Musikvereine gibt es viele. Den Musikverein gibt es nur einmal. Musikfreunde auf der ganzen Welt kennen ihn als Zentrum der Wiener Musikkultur, als Mittelpunkt des internationalen Konzertlebens, als Eldorado klassischer Musik.

 

Im Dezember 1857 freute man sich im Musikverein über ein "großartiges, echt kaiserliches Weihnachtsgeschenk". Kaiser Franz Joseph 1. hatte die Schleifung der alten Stadtmauern bewilligt und damit die Möglichkeit einer großangelegten Stadterweiterung geschaffen. Die Wiener Ringstraßenzeit begann. Neue Gebäude - darunter ein Opernhaus, Galerien und Museen - sollten nach kaiserlichem Ratschluß an der Ringstraße entstehen, und so machte man sich auch im Musikverein Hoffnung, endlich dem alten Musikvereinsgebäude zu entkommen.

Dieses Haus - in der Inneren Stadt, Tuchlauben Nr. 12, gelegen - war 1831 bezogen worden und enthielt den ersten wirklichen Konzertsaal Wiens. 700 Zuhörer fanden darin Platz - eine Dimension, die dem Publikumsansturm bald nicht mehr genügte. Trotzdem war wieder einmal Geduld gefordert. Denn erst 1863 zeigte sich der Kaiser spendabel und überließ der Gesellschaft ein großes Areal vis-ä-vis der Karlskirche.

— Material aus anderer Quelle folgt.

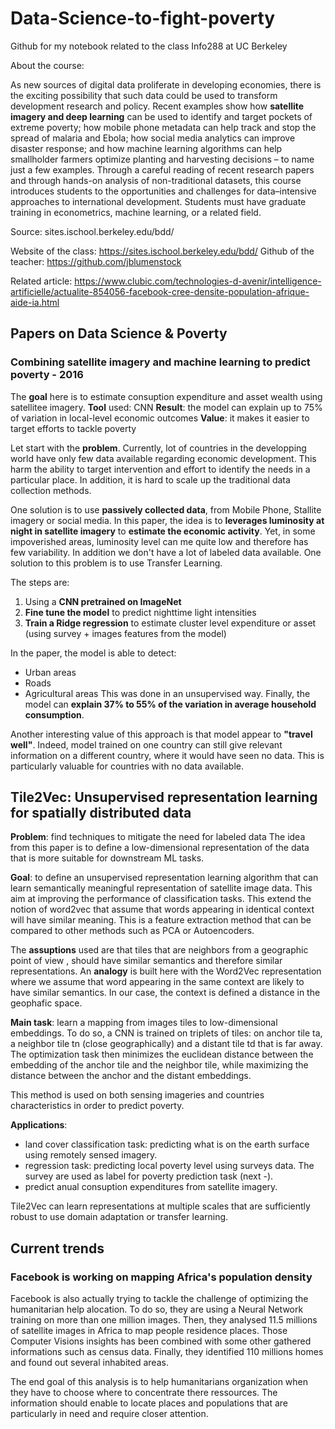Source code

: # Data-Science-to-fight-poverty
Github for my notebook related to the class Info288 at UC Berkeley

About the course:

As new sources of digital data proliferate in developing economies, there is the exciting possibility that such data could be used to transform development research and policy. Recent examples show how **satellite imagery and deep learning** can be used to identify and target pockets of extreme poverty; how mobile phone metadata can help track and stop the spread of malaria and Ebola; how social media analytics can improve disaster response; and how machine learning algorithms can help smallholder farmers optimize planting and harvesting decisions – to name just a few examples. Through a careful reading of recent research papers and through hands-on analysis of non-traditional datasets, this course introduces students to the opportunities and challenges for data–intensive approaches to international development. Students must have graduate training in econometrics, machine learning, or a related field.

Source: sites.ischool.berkeley.edu/bdd/

Website of the class: https://sites.ischool.berkeley.edu/bdd/
Github of the teacher: https://github.com/jblumenstock

Related article: https://www.clubic.com/technologies-d-avenir/intelligence-artificielle/actualite-854056-facebook-cree-densite-population-afrique-aide-ia.html

## Papers on Data Science & Poverty

### Combining satellite imagery and machine learning to predict poverty - 2016

The **goal** here is to estimate consuption expenditure and asset wealth using satellitee imagery.
**Tool** used: CNN
**Result**: the model can explain up to 75% of variation in local-level economic outcomes
**Value**: it makes it easier to target efforts to tackle poverty

Let start with the **problem**. Currently, lot of countries in the developping world have only few data available regarding economic development. This harm the ability to target intervention and effort to identify the needs in a particular place. In addition, it is hard to scale up the traditional data collection methods. 

One solution is to use **passively collected data**, from Mobile Phone, Stallite imagery or social media. In this paper, the idea is to **leverages luminosity at night in satellite imagery** to **estimate the economic activity**. Yet, in some impoverished areas, luminosity level can me quite low and therefore has few variability. In addition we don't have a lot of labeled data available. One solution to this problem is to use Transfer Learning. 

The steps are:
1. Using a **CNN pretrained on ImageNet**
2. **Fine tune the model** to predict nighttime light intensities
3. **Train a Ridge regression** to estimate cluster level expenditure or asset (using survey + images features from the model)

In the paper, the model is able to detect:
- Urban areas 
- Roads
- Agricultural areas
This was done in an unsupervised way. Finally, the model can **explain 37% to 55% of the variation in average household consumption**. 

Another interesting value of this approach is that model appear to **"travel well"**. Indeed, model trained on one country can still give relevant information on a different country, where it would have seen no data. This is particularly valuable for countries with no data available.


## Tile2Vec: Unsupervised representation learning for spatially distributed data

**Problem**: find techniques to mitigate the need for labeled data
The idea from this paper is to define a low-dimensional representation of the data that is more suitable for downstream ML tasks. 

**Goal**: to define an unsupervised representation learning algorithm that can learn semantically meaningful representation of satellite image data. This aim at improving the performance of classification tasks. This extend the notion of word2vec that assume that words appearing in identical context will have similar meaning. This is a feature extraction method that can be compared to other methods such as PCA or Autoencoders. 

The **assuptions** used are that tiles that are neighbors from a geographic point of view , should have similar semantics and therefore similar representations. An **analogy** is built here with the Word2Vec representation where we assume that word appearing in the same context are likely to have similar semantics. In our case, the context is defined a distance in the geophafic space. 

**Main task**: learn a mapping from images tiles to low-dimensional embeddings. To do so, a CNN is trained on triplets of tiles: on anchor tile ta, a neighbor tile tn (close geographically) and a distant tile td that is far away. The optimization task then minimizes the euclidean distance between the embedding of the anchor tile and the neighbor tile, while maximizing the distance between the anchor and the distant embeddings.  

This method is used on both sensing imageries and countries characteristics in order to predict poverty. 

**Applications**:
- land cover classification task: predicting what is on the earth surface using remotely sensed imagery. 
- regression task: predicting local poverty level using surveys data. The survey are used as label for poverty prediction task (next -).
- predict anual consuption expenditures from satellite imagery. 

Tile2Vec can learn representations at multiple scales that are sufficiently robust to use domain adaptation or transfer learning. 

## Current trends

### Facebook is working on mapping Africa's population density 

Facebook is also actually trying to tackle the challenge of optimizing the humanitarian help alocation. To do so, they are using a Neural Network training on more than one million images. Then, they analysed 11.5 millions of satellite images in Africa to map people residence places. Those Computer Visions insights has been combined with some other gathered informations such as census data. Finally, they identified 110 millions homes and found out several inhabited areas. 

The end goal of this analysis is to help humanitarians organization when they have to choose where to concentrate there ressources. The information should enable to locate places and populations that are particularly in need and require closer attention.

Die Musikfreunde hatten die Chance, sich mit einem repräsentativen Bau ins Ensemble der Ringstraßen-Architektur einzufügen. Sie planten entsprechend großzügig. Gleich zwei Konzertsäle sollten im neuen Haus Platz finden. Prominente Architekten, unter ihnen Theophil Hansen, August Siccard von Siccardsburg und Eduard van der Nüll, wurden eingeladen, entsprechende Entwürfe auszuarbeiten. Siccardsburg und van der Nüll, die Schöpfer der Hofoper, winkten ab. Hansen blieb übrig - und erwies sich als allererste Wahl.

 

Für die Aufführung "classischer Werke" hatte Hansen ein wahrhaft klassisches Ambiente geschaffen. Die Musikfreunde konnten stolz sein auf ihr neues Haus. Mit feierlicher Freude formulierten sie 1870, drei Jahre nach dem ersten Spatenstich, die Urkunde zur Schlußsteinlegung:

"Der Tonkunst in Schule und Meisterschaft geweiht, soll dies Haus sein und bleiben: ein Kunstwerk an sich, eine Heimat der Musik, eine Zierde der Stadt und des Reiches."